Rose CARLSON

A naked exploration of one woman's life fully lived.

There was a time when I could run for miles. I was a triathlete.A Boston Marathoner.A woman whose body and mind knew discipline like a second language.I was strong. Relentless. Joyful in the ache of effort. I pushed limits and loved the burn. My life was built around movement, challenge, finish lines. Not metaphorically—literally. And…

The Life I Had Before He Took It

There was a time when I could run for miles.

I was a triathlete.
A Boston Marathoner.
A woman whose body and mind knew discipline like a second language.
I was strong. Relentless. Joyful in the ache of effort. I pushed limits and loved the burn.
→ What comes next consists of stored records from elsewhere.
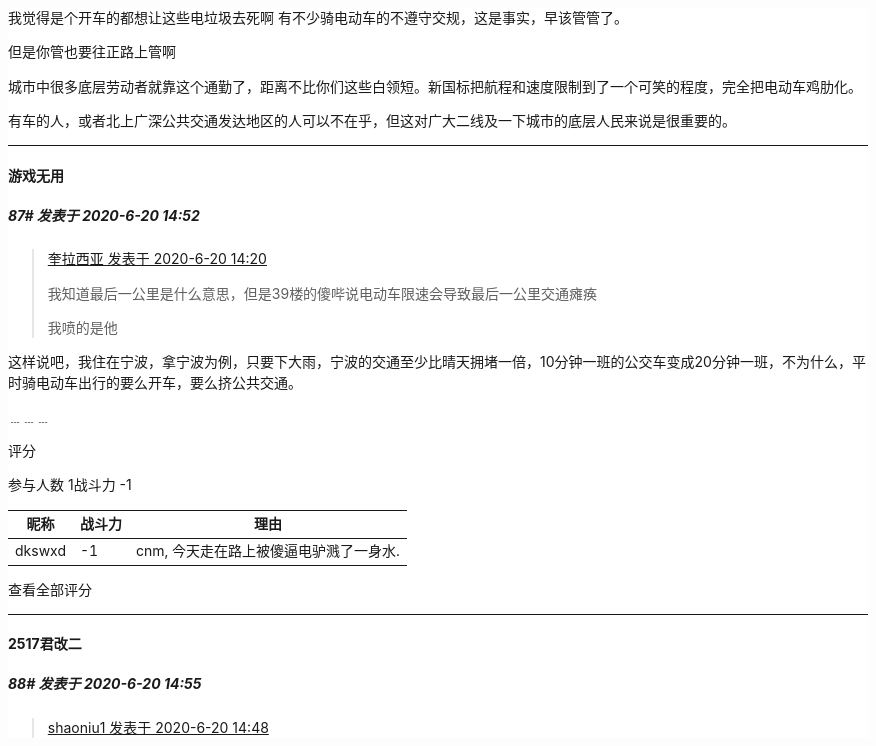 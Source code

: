 我觉得是个开车的都想让这些电垃圾去死啊</blockquote>
有不少骑电动车的不遵守交规，这是事实，早该管管了。


但是你管也要往正路上管啊


城市中很多底层劳动者就靠这个通勤了，距离不比你们这些白领短。新国标把航程和速度限制到了一个可笑的程度，完全把电动车鸡肋化。


有车的人，或者北上广深公共交通发达地区的人可以不在乎，但这对广大二线及一下城市的底层人民来说是很重要的。







-----

####  游戏无用  
##### 87#       发表于 2020-6-20 14:52



<blockquote><a href="httphttps://bbs.saraba1st.com/2b/forum.php?mod=redirect&amp;goto=findpost&amp;pid=47875719&amp;ptid=1942813" target="_blank">奎拉西亚 发表于 2020-6-20 14:20</a>

我知道最后一公里是什么意思，但是39楼的傻哔说电动车限速会导致最后一公里交通瘫痪


我喷的是他</blockquote>
这样说吧，我住在宁波，拿宁波为例，只要下大雨，宁波的交通至少比晴天拥堵一倍，10分钟一班的公交车变成20分钟一班，不为什么，平时骑电动车出行的要么开车，要么挤公共交通。



﹍﹍﹍

评分





 参与人数 1战斗力 -1

|昵称|战斗力|理由|
|----|---|---|
| dkswxd|-1|cnm, 今天走在路上被傻逼电驴溅了一身水.|



查看全部评分






-----

####  2517君改二  
##### 88#       发表于 2020-6-20 14:55



<blockquote><a href="httphttps://bbs.saraba1st.com/2b/forum.php?mod=redirect&amp;goto=findpost&amp;pid=47876058&amp;ptid=1942813" target="_blank">shaoniu1 发表于 2020-6-20 14:48</a>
My life was built around movement, challenge, finish lines.

Not metaphorically—literally.

And when I wasn’t training, I was building something else—with my hands, my intellect, and my grit.
I was an exceptional dentist. Not just because I knew the science, but because I knew the people. I created a practice with intention. Beauty. Innovation. I poured my soul into every detail.
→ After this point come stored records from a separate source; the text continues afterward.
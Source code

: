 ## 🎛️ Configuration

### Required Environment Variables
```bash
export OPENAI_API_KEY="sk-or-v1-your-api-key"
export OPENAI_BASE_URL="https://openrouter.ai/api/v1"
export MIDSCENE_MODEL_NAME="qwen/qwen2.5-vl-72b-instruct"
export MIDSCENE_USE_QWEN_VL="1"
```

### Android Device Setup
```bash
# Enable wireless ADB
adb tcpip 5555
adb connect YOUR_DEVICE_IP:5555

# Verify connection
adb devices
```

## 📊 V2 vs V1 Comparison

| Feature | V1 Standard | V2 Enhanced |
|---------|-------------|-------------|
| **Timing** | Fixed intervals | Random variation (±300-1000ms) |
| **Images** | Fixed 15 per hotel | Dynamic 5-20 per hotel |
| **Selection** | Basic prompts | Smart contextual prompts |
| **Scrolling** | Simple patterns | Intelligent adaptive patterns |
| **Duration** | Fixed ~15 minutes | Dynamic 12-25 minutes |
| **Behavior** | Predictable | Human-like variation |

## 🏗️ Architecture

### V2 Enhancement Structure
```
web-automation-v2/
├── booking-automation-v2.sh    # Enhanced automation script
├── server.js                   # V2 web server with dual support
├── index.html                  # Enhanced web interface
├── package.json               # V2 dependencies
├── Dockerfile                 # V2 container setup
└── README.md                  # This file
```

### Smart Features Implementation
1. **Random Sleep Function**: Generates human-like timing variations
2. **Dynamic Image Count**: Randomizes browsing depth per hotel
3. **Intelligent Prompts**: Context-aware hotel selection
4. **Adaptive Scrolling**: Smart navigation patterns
I was someone I deeply admired.

And then I met a man.

And over time, without noticing at first, I started to disappear.
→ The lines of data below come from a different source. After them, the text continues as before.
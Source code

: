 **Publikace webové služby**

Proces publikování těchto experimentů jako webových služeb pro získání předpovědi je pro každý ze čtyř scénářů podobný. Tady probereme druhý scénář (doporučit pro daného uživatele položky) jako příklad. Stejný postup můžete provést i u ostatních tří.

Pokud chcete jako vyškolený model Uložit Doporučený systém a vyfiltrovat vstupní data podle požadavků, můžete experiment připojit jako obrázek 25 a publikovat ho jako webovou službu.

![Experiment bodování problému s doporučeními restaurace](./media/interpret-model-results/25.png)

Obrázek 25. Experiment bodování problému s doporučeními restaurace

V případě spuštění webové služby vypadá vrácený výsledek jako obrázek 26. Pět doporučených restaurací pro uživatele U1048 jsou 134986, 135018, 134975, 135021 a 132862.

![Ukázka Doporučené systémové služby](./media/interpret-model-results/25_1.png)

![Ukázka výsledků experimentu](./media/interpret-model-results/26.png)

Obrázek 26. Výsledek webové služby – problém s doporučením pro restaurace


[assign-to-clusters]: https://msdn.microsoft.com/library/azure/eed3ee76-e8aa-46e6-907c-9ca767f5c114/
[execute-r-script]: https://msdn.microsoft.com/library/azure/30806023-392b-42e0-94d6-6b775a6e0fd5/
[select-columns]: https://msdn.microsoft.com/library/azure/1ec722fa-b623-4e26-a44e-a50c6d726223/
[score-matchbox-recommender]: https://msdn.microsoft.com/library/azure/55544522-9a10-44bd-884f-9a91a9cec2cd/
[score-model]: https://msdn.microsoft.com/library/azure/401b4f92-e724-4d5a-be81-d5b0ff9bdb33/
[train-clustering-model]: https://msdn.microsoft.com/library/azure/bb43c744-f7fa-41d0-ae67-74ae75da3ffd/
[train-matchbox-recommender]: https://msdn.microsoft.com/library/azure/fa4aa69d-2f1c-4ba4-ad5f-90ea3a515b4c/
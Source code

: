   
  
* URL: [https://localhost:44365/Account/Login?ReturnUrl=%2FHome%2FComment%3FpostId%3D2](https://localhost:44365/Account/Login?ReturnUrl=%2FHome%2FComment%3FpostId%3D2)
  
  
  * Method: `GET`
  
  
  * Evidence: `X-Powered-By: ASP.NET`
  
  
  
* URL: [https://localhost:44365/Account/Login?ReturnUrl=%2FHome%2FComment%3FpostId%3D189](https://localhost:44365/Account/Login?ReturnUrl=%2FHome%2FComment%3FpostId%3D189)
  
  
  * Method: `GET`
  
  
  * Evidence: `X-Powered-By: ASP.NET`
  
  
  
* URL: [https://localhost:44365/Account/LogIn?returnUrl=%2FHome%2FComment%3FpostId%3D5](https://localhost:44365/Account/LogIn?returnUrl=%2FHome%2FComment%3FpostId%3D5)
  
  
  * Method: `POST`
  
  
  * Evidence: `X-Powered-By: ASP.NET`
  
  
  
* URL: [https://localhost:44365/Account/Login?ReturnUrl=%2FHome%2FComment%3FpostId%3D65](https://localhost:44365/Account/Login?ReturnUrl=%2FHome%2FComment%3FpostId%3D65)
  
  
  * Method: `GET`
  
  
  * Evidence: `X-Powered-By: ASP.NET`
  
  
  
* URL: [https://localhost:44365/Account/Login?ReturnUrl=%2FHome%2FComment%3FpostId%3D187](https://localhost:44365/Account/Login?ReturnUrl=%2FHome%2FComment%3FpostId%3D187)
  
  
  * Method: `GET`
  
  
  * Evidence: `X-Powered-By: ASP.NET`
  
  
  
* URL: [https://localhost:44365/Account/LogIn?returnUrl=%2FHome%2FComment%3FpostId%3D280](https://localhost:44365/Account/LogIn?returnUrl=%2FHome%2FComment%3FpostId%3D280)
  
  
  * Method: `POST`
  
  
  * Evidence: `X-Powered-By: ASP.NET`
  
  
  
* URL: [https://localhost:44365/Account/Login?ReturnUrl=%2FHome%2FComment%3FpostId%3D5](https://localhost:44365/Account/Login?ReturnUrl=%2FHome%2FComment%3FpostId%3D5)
It didn’t happen in a single moment. That’s the thing about erosion—you don’t see it until the shoreline is gone.

First, it was the way he said I trained too much.
How he needed more time. More energy. More focus.
How my ambition made him feel less than.
How my endurance somehow became an insult.

So I cut back. Skipped a run here. Cancelled a race there.

And then it was the practice. The comments about how I was “too invested,” how I worked too late, how he never saw me.

So I shrunk more. Made myself small enough to fit inside his comfort zone.

I stopped chasing races.
I stopped chasing expansion.
I stopped chasing myself.

And in the process, I lost her.

The woman who used to wake up at 5am to swim laps under a rising sun.
The woman who could fix a crown and a broken heart in the same day.
The woman who built an entire life with her body, her mind, and her own two hands.


What he stole wasn’t just time or attention.

It was identity.

He didn’t hold a gun to my dreams.
He used guilt. Control. Shame.

He wrapped his insecurity in love, then handed it to me and said,
“Here, hold this.”

And because I loved him, I did. I held it all.

Until I was too tired to hold myself.


I used to be the kind of woman who believed in the impossible.
Who believed pain had a purpose.
Who believed endurance wasn’t just physical—it was spiritual.

But now?

Now I’m learning to believe in return.

That maybe she’s still in here, under the layers of survival and silence.
That maybe the version of me who crossed that finish line in Boston is still breathing, just waiting for me to catch up.


Because while he may have stolen my peace, my power, my momentum—he didn’t kill it.

He paused it.
He buried it under manipulation and control and violence.
But it’s mine. Still mine.

And I will run again.

Maybe not today. Maybe not for miles.
But I will put one foot in front of the other.
I will open my lungs.
I will remember what it feels like to own my body, my time, my worth.

And I will rebuild the life he tried to erase.


Because I’m not done.
And neither is she—the woman I used to be.
She’s still here.

Waiting for me at the finish line.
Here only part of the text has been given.